Unlicenced Ebola meds could soon be used in DR Congo: WHO

What you need to know:

  • A “major innovation in this outbreak is the potential for use of therapeutic regimens,” Peter Salama, WHO’s head of emergency response, told reporters in Geneva Tuesday.

  • He said the agency and the DRC health ministry were considering allowing the use of five as-yet unlicenced drugs.

  • They are known by their laboratory names of ZMapp, Remdesivir (GS-5734), REGN3470-3471-3479, Favipiravir and mAb 114.

GENEVA,

The World Health Organisation said Tuesday it was awaiting formal approval from the Democratic Republic of Congo to send in unlicenced Ebola medication to help rein in an outbreak of the deadly virus.

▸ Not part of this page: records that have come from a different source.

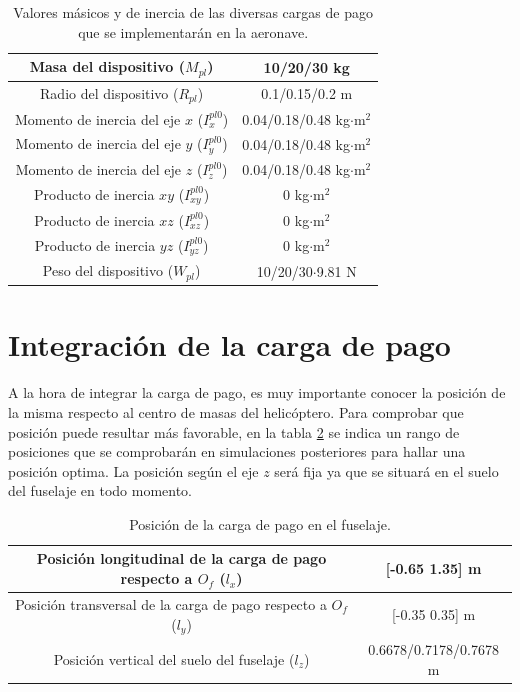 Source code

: \begin{table}[htbp]
	\centering
	\begin{tabular}{|>{\columncolor{Gray}}c|c|}
		\hline
		\cellcolor{Gray}Masa del dispositivo ($M_{pl}$) & 10/20/30 kg \\ \hline
		\cellcolor{Gray}Radio del dispositivo ($R_{pl}$) & 0.1/0.15/0.2 m \\ \hline
		\cellcolor{Gray}Momento de inercia del eje $x$ ($I_{x}^{pl0}$) & 0.04/0.18/0.48 kg$\cdot$m$^2$ \\ \hline
		\cellcolor{Gray}Momento de inercia del eje $y$ ($I_{y}^{pl0}$) & 0.04/0.18/0.48 kg$\cdot$m$^2$ \\ \hline
		\cellcolor{Gray}Momento de inercia del eje $z$ ($I_{z}^{pl0}$) & 0.04/0.18/0.48 kg$\cdot$m$^2$ \\ \hline
		\cellcolor{Gray}Producto de inercia $xy$ ($I_{xy}^{pl0}$)& 0 kg$\cdot$m$^2$ \\ \hline
		\cellcolor{Gray}Producto de inercia $xz$ ($I_{xz}^{pl0}$)& 0 kg$\cdot$m$^2$ \\ \hline
		\cellcolor{Gray}Producto de inercia $yz$ ($I_{yz}^{pl0}$)& 0 kg$\cdot$m$^2$ \\ \hline
		\cellcolor{Gray}Peso del dispositivo ($W_{pl}$)& 10/20/30$\cdot$9.81 N \\ \hline
	\end{tabular}%
	\caption{Valores másicos y de inercia de las diversas cargas de pago que se implementarán en la aeronave.}
	\label{tablaPL}
\end{table}%

\section{Integración de la carga de pago}

A la hora de integrar la carga de pago, es muy importante conocer la posición de la misma respecto al centro de masas del helicóptero. Para comprobar que posición puede resultar más favorable, en la tabla \ref{CGPL} se indica un rango de posiciones que se comprobarán en simulaciones posteriores para hallar una posición optima. La posición según el eje $z$ será fija ya que se situará en el suelo del fuselaje en todo momento.

\begin{table}[htbp]
	\centering
	\begin{tabular}{|>{\columncolor{Gray}}c|c|}
		\hline
		\cellcolor{Gray}Posición longitudinal de la carga de pago respecto a $O_f$ ($l_x$) & [-0.65 1.35] m \\ \hline
		\cellcolor{Gray}Posición transversal de la carga de pago respecto a $O_f$ ($l_y$) & [-0.35 0.35] m \\ \hline
		\cellcolor{Gray}Posición vertical del suelo del fuselaje ($l_z$) & 0.6678/0.7178/0.7678 m \\ \hline
	\end{tabular}%
	\caption{Posición de la carga de pago en el fuselaje.}
	\label{CGPL}
\end{table}%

The UN health agency and DRC authorities are rushing to contain the outbreak that has sickened 54 people in recent weeks, including 25 who have died.

PROTOCOLS

A “major innovation in this outbreak is the potential for use of therapeutic regimens,” Peter Salama, WHO’s head of emergency response, told reporters in Geneva Tuesday.

He said the agency and the DRC health ministry were considering allowing the use of five as-yet unlicenced drugs.

They are known by their laboratory names of ZMapp, Remdesivir (GS-5734), REGN3470-3471-3479, Favipiravir and mAb 114.

Salama stressed that all of the drugs were as yet “unregistered.”

Because of this, they can only be used under the protocols used for research and clinical trials, which also requires ethical reviews and informed consent from each recipient, he said.

“But the government is very keen to begin using this and we expect to formally get approval and start within the coming days,” he said.

The two first drugs on the list had already been tested in humans, while the remainder had been tested in animals, he said, adding that there was “some data on safety.”

He suggested the current outbreak presented an occasion to test which of the drugs was most effective.

1.2M

This way, there will be “more information in the future outbreaks on which drugs could be most effective.”

The current outbreak, which was officially declared on May 8, began in rural northwestern DRC in a remote area called Bikoro.

But it has since spread to Mbandaka, a city of around 1.2 million people, and there are fears it could spread further afield in DRC and to neighbouring countries.

Tuesday’s announcement came after DRC health authorities last week launched a small, targeted campaign using an unlicenced Ebola vaccine in Mbandaka.

Vaccination has also begun in Bikoro, and is expected to start this week in Iboko, Salama said.

The campaign, using the rVSV-ZEBOV vaccine, aims to immunise health workers and anyone known to have been in contact with people infected with Ebola, as well as contacts of those contacts.

TRIALS

Salama said the campaign had so far “gone quite smoothly”, with more than 400 people vaccinated to date, and hailed that no one to date had refused the vaccine.

He said it was too early to “conclude that we have safeguarded the city of Mbandaka, but we can say that so far there has not been an explosive increase in cases, so that is a positive sign.”

“We have reason to be cautiously optimistic,” he said.

Salama said large-scale clinical trials of the vaccine in Guinea had showed it offered protection against Ebola for more than a year, and that researchers “suspect it’s going to be much longer than that.”

And he said tests were being done using another vaccine which was believed to offer protection for even longer.

There are large logistical challenges with delivering the rVSV-ZEBOV vaccine, including the fact that it needs to be stored at -80 degrees Celsius (-112 degrees Fahrenheit).

Only about 40 vaccinations per day are feasible, Jean-Clement Cabrol, MSF’s emergency medical coordinator, said last Thursday.